╭──

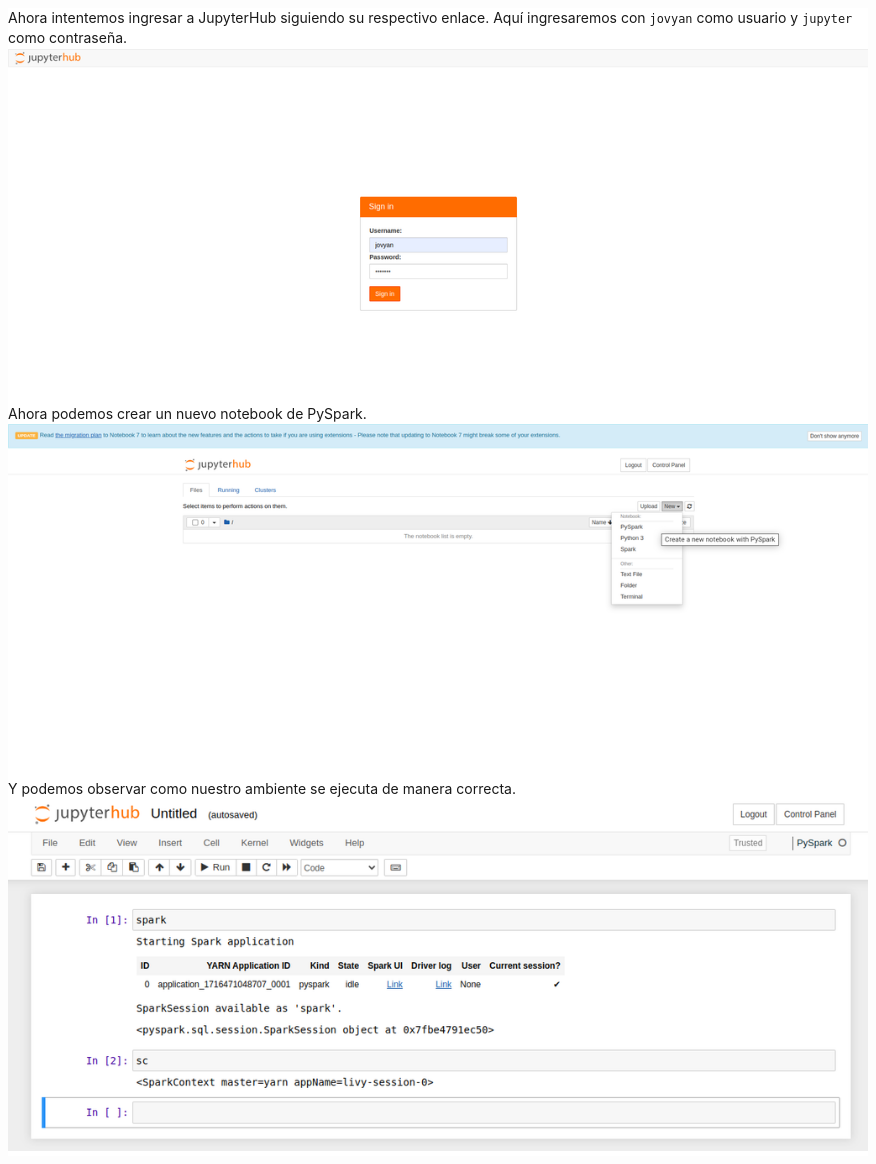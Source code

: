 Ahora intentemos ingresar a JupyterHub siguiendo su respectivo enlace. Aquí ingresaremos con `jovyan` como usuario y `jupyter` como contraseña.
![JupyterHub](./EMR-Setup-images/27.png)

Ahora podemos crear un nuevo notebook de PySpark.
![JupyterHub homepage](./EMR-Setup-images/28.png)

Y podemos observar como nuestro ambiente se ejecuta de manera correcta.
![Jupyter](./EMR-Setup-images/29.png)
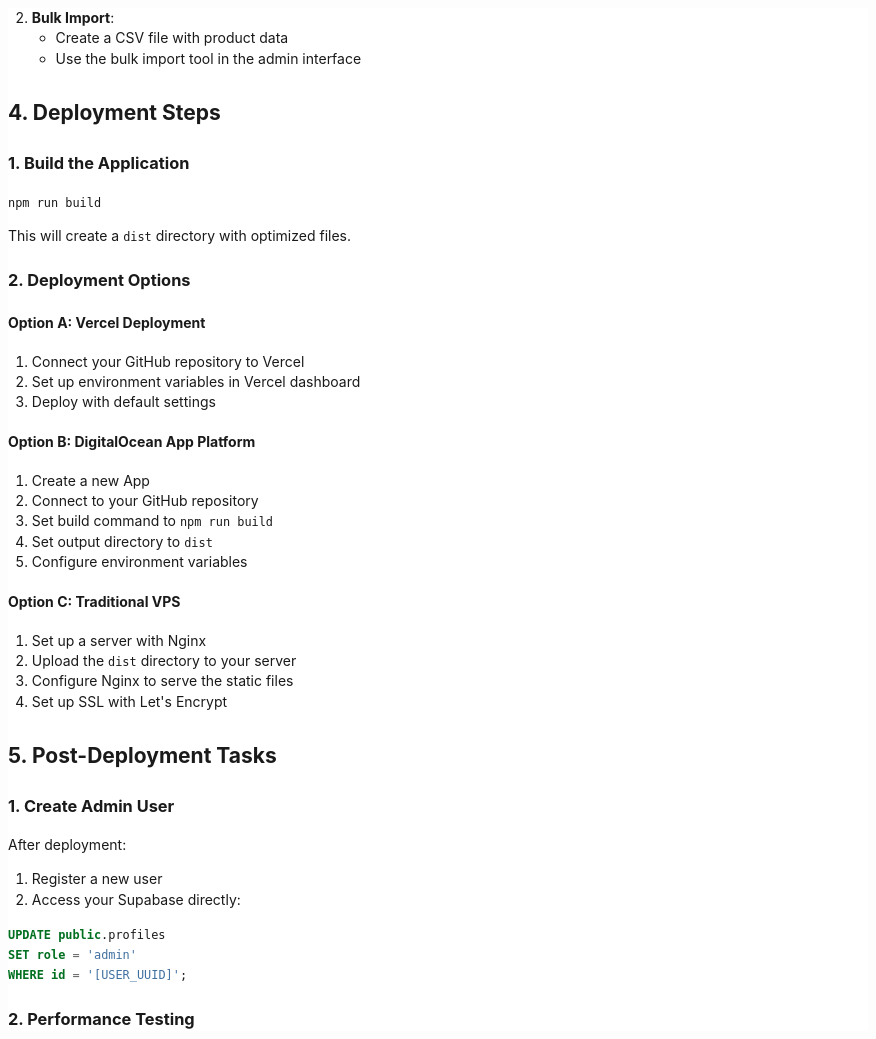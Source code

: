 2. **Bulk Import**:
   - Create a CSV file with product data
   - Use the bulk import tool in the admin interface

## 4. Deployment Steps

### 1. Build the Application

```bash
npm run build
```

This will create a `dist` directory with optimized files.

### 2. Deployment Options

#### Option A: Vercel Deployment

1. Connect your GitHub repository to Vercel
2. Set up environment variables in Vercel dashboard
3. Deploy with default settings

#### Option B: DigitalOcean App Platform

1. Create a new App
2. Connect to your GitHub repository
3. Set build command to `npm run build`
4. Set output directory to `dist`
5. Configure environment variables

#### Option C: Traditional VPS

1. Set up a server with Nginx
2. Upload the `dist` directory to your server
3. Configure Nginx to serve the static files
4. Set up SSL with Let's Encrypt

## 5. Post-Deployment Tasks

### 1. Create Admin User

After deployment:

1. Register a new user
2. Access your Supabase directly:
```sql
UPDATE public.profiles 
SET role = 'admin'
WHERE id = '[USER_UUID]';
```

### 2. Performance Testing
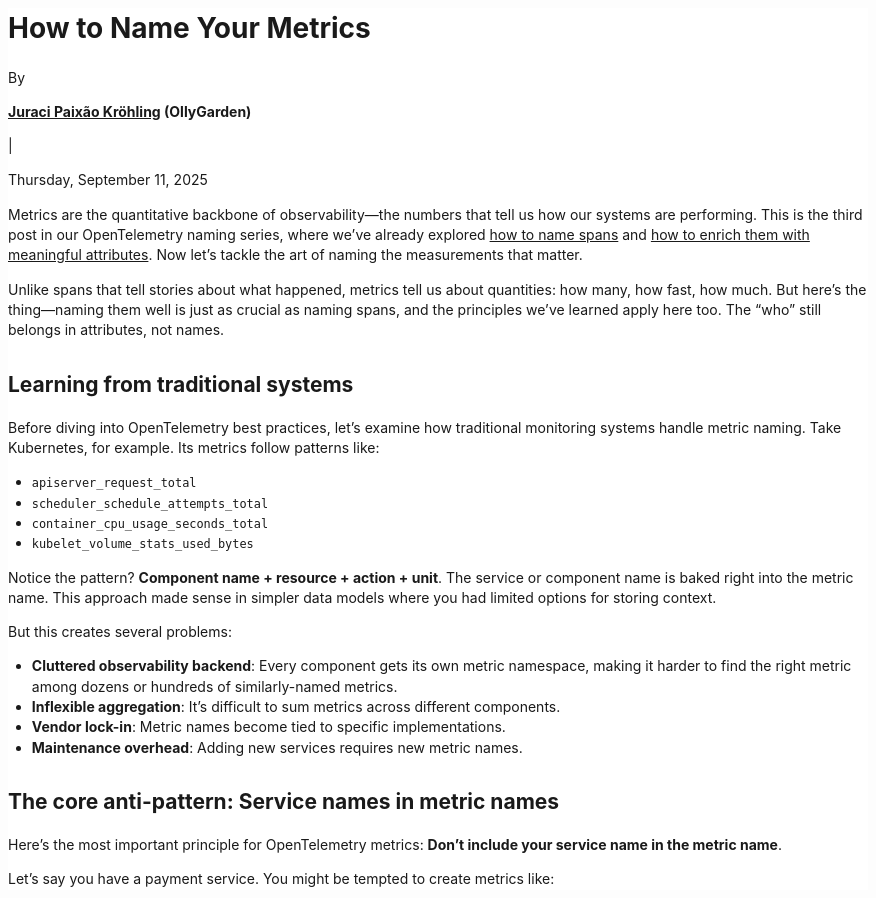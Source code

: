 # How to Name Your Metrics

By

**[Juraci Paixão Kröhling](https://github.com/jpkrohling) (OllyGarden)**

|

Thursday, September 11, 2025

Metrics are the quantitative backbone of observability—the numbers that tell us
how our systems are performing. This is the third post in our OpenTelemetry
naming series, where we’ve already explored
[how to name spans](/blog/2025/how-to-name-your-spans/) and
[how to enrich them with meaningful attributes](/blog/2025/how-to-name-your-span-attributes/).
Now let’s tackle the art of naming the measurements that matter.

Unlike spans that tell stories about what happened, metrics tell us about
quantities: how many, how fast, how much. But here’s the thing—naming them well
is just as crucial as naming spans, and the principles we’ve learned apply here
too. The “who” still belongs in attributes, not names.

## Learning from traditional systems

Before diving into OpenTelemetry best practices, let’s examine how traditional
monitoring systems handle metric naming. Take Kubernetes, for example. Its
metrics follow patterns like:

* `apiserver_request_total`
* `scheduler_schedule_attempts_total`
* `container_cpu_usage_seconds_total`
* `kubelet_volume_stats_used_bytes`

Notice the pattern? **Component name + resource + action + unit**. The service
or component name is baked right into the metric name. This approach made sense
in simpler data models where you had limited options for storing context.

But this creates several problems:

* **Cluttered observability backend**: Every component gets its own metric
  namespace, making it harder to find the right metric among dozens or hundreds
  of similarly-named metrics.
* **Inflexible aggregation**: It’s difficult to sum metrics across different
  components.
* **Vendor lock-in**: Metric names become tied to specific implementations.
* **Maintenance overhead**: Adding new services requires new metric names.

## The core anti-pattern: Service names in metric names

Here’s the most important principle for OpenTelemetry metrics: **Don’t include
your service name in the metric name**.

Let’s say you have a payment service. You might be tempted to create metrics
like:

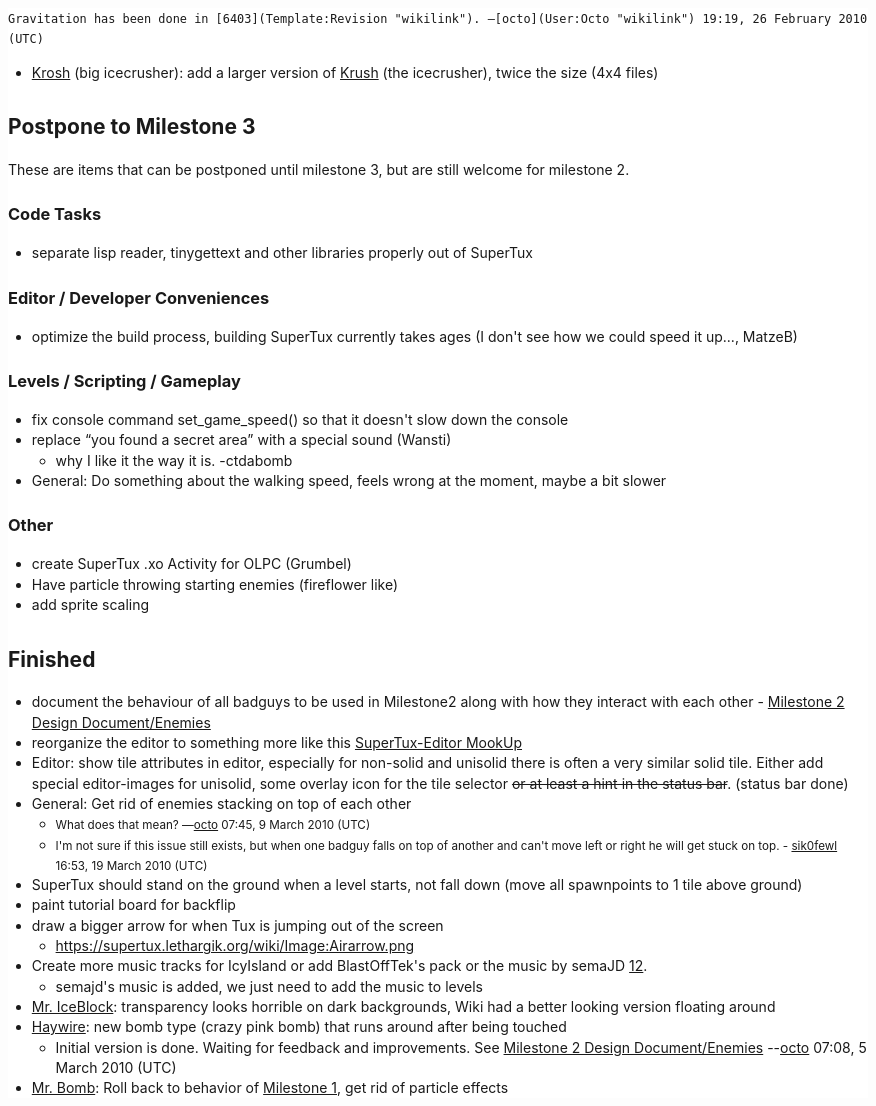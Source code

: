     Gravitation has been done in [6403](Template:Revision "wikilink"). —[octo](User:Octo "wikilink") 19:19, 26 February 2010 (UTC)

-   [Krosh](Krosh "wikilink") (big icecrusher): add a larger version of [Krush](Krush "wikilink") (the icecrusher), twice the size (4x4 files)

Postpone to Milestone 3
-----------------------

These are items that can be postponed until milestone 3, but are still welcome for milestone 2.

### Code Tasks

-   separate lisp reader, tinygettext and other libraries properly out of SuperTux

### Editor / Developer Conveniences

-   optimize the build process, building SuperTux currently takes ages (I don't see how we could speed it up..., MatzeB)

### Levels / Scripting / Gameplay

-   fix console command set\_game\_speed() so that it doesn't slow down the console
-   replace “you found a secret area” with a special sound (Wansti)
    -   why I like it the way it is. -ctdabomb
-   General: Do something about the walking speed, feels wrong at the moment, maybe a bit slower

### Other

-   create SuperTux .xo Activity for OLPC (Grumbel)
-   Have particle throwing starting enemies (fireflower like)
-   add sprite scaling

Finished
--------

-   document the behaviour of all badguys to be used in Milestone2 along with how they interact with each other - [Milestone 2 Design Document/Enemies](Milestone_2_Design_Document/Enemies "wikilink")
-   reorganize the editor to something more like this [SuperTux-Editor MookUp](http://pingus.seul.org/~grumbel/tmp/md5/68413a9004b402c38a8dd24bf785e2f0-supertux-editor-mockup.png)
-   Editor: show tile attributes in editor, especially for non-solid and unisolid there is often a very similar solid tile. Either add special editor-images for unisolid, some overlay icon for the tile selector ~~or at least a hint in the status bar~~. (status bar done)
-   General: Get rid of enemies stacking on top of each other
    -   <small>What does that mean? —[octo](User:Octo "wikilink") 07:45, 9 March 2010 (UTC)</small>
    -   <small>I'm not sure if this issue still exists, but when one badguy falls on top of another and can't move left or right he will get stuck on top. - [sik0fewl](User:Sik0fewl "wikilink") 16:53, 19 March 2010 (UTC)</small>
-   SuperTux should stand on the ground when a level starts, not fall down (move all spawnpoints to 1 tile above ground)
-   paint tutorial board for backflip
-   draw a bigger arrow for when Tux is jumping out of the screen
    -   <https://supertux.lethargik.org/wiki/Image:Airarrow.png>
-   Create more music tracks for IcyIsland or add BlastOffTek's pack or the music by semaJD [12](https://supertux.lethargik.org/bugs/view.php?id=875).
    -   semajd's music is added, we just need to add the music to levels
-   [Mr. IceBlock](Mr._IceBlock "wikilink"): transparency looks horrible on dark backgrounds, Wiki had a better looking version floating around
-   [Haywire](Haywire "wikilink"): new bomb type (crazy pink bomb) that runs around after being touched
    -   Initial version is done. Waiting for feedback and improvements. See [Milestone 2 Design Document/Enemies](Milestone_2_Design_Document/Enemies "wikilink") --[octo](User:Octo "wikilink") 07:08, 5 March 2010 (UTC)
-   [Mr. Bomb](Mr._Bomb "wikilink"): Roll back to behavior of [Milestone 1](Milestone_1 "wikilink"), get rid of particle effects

╰──

**Instructions to follow:** Search the data for the string "March". List each line that has it.

**Written answer:**
    -   <small>What does that mean? —[octo](User:Octo "wikilink") 07:45, 9 March 2010 (UTC)</small>
    -   <small>I'm not sure if this issue still exists, but when one badguy falls on top of another and can't move left or right he will get stuck on top. - [sik0fewl](User:Sik0fewl "wikilink") 16:53, 19 March 2010 (UTC)</small>
    -   Initial version is done. Waiting for feedback and improvements. See [Milestone 2 Design Document/Enemies](Milestone_2_Design_Document/Enemies "wikilink") --[octo](User:Octo "wikilink") 07:08, 5 March 2010 (UTC)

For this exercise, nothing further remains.